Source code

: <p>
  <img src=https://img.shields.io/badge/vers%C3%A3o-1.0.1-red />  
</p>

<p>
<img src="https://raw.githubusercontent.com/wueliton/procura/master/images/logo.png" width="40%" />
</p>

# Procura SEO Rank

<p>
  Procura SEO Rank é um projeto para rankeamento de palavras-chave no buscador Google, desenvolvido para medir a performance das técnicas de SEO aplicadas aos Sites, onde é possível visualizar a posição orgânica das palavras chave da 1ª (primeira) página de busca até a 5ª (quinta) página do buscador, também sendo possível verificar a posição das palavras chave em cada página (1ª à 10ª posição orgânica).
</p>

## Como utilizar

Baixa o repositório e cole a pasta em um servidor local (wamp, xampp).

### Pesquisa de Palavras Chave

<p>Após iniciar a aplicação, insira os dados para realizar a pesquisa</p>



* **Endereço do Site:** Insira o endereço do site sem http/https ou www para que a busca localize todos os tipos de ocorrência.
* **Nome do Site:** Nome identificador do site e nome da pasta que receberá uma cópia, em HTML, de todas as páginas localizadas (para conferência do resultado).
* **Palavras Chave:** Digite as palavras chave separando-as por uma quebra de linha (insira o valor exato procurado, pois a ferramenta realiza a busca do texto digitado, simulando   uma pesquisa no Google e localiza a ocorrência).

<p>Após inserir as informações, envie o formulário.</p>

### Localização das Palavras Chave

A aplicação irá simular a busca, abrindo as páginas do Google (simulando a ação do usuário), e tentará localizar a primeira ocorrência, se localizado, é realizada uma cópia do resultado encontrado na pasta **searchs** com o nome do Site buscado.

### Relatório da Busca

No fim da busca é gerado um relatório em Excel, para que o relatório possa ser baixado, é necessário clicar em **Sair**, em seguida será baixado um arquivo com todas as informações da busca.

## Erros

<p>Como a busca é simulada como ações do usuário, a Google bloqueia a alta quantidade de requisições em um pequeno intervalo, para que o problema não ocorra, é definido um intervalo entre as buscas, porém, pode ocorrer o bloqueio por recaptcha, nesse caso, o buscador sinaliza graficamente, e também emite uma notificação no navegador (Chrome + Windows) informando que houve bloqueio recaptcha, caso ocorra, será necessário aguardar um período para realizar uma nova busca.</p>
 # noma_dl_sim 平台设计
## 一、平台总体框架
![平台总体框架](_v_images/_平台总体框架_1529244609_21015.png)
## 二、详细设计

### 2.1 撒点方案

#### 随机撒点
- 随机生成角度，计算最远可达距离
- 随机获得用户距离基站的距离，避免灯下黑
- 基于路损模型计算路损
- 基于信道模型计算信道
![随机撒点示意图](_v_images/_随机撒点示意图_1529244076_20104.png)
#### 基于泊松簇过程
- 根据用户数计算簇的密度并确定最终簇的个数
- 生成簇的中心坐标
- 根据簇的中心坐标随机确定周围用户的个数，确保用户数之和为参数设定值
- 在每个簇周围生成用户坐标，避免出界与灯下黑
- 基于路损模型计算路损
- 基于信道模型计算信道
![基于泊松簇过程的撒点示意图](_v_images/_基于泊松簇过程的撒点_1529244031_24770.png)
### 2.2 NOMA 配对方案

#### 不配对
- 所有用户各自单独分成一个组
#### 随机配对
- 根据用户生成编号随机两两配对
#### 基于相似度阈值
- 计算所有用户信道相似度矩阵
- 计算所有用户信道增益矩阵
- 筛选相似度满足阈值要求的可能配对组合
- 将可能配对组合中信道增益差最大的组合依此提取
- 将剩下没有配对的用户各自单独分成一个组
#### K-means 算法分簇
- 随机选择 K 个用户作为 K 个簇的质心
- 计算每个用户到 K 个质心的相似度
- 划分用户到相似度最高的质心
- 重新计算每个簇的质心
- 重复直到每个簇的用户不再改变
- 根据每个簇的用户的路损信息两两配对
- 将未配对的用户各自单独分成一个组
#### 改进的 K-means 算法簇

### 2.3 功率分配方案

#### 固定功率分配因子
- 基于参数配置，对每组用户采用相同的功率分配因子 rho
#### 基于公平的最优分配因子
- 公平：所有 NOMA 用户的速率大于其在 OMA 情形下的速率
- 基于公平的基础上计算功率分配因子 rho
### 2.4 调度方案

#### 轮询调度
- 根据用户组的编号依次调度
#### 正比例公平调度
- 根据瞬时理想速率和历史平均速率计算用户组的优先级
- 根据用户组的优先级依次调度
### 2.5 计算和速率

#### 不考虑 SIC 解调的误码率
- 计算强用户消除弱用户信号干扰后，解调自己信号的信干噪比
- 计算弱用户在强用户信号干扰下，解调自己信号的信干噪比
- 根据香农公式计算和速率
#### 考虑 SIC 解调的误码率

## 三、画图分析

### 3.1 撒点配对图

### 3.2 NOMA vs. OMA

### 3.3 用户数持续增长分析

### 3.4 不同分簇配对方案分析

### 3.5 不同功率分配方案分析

» **Task brief**
Copy every line of the data above exactly.

» **Solution below**
Source code

: <p>
  <img src=https://img.shields.io/badge/vers%C3%A3o-1.0.1-red />  
</p>

<p>
<img src="https://raw.githubusercontent.com/wueliton/procura/master/images/logo.png" width="40%" />
</p>

# Procura SEO Rank

<p>
  Procura SEO Rank é um projeto para rankeamento de palavras-chave no buscador Google, desenvolvido para medir a performance das técnicas de SEO aplicadas aos Sites, onde é possível visualizar a posição orgânica das palavras chave da 1ª (primeira) página de busca até a 5ª (quinta) página do buscador, também sendo possível verificar a posição das palavras chave em cada página (1ª à 10ª posição orgânica).
</p>

## Como utilizar

Baixa o repositório e cole a pasta em um servidor local (wamp, xampp).

### Pesquisa de Palavras Chave

<p>Após iniciar a aplicação, insira os dados para realizar a pesquisa</p>



* **Endereço do Site:** Insira o endereço do site sem http/https ou www para que a busca localize todos os tipos de ocorrência.
* **Nome do Site:** Nome identificador do site e nome da pasta que receberá uma cópia, em HTML, de todas as páginas localizadas (para conferência do resultado).
* **Palavras Chave:** Digite as palavras chave separando-as por uma quebra de linha (insira o valor exato procurado, pois a ferramenta realiza a busca do texto digitado, simulando   uma pesquisa no Google e localiza a ocorrência).

<p>Após inserir as informações, envie o formulário.</p>

### Localização das Palavras Chave

A aplicação irá simular a busca, abrindo as páginas do Google (simulando a ação do usuário), e tentará localizar a primeira ocorrência, se localizado, é realizada uma cópia do resultado encontrado na pasta **searchs** com o nome do Site buscado.

### Relatório da Busca

No fim da busca é gerado um relatório em Excel, para que o relatório possa ser baixado, é necessário clicar em **Sair**, em seguida será baixado um arquivo com todas as informações da busca.

## Erros

<p>Como a busca é simulada como ações do usuário, a Google bloqueia a alta quantidade de requisições em um pequeno intervalo, para que o problema não ocorra, é definido um intervalo entre as buscas, porém, pode ocorrer o bloqueio por recaptcha, nesse caso, o buscador sinaliza graficamente, e também emite uma notificação no navegador (Chrome + Windows) informando que houve bloqueio recaptcha, caso ocorra, será necessário aguardar um período para realizar uma nova busca.</p>
 # noma_dl_sim 平台设计
## 一、平台总体框架
![平台总体框架](_v_images/_平台总体框架_1529244609_21015.png)
## 二、详细设计

### 2.1 撒点方案

#### 随机撒点
- 随机生成角度，计算最远可达距离
- 随机获得用户距离基站的距离，避免灯下黑
- 基于路损模型计算路损
- 基于信道模型计算信道
![随机撒点示意图](_v_images/_随机撒点示意图_1529244076_20104.png)
#### 基于泊松簇过程
- 根据用户数计算簇的密度并确定最终簇的个数
- 生成簇的中心坐标
- 根据簇的中心坐标随机确定周围用户的个数，确保用户数之和为参数设定值
- 在每个簇周围生成用户坐标，避免出界与灯下黑
- 基于路损模型计算路损
- 基于信道模型计算信道
![基于泊松簇过程的撒点示意图](_v_images/_基于泊松簇过程的撒点_1529244031_24770.png)
### 2.2 NOMA 配对方案

#### 不配对
- 所有用户各自单独分成一个组
#### 随机配对
- 根据用户生成编号随机两两配对
#### 基于相似度阈值
- 计算所有用户信道相似度矩阵
- 计算所有用户信道增益矩阵
- 筛选相似度满足阈值要求的可能配对组合
- 将可能配对组合中信道增益差最大的组合依此提取
- 将剩下没有配对的用户各自单独分成一个组
#### K-means 算法分簇
- 随机选择 K 个用户作为 K 个簇的质心
- 计算每个用户到 K 个质心的相似度
- 划分用户到相似度最高的质心
- 重新计算每个簇的质心
- 重复直到每个簇的用户不再改变
- 根据每个簇的用户的路损信息两两配对
- 将未配对的用户各自单独分成一个组
#### 改进的 K-means 算法簇

### 2.3 功率分配方案

#### 固定功率分配因子
- 基于参数配置，对每组用户采用相同的功率分配因子 rho
#### 基于公平的最优分配因子
- 公平：所有 NOMA 用户的速率大于其在 OMA 情形下的速率
- 基于公平的基础上计算功率分配因子 rho
### 2.4 调度方案

#### 轮询调度
- 根据用户组的编号依次调度
#### 正比例公平调度
- 根据瞬时理想速率和历史平均速率计算用户组的优先级
- 根据用户组的优先级依次调度
### 2.5 计算和速率

#### 不考虑 SIC 解调的误码率
- 计算强用户消除弱用户信号干扰后，解调自己信号的信干噪比
- 计算弱用户在强用户信号干扰下，解调自己信号的信干噪比
- 根据香农公式计算和速率
#### 考虑 SIC 解调的误码率

## 三、画图分析

### 3.1 撒点配对图

### 3.2 NOMA vs. OMA

### 3.3 用户数持续增长分析

### 3.4 不同分簇配对方案分析

### 3.5 不同功率分配方案分析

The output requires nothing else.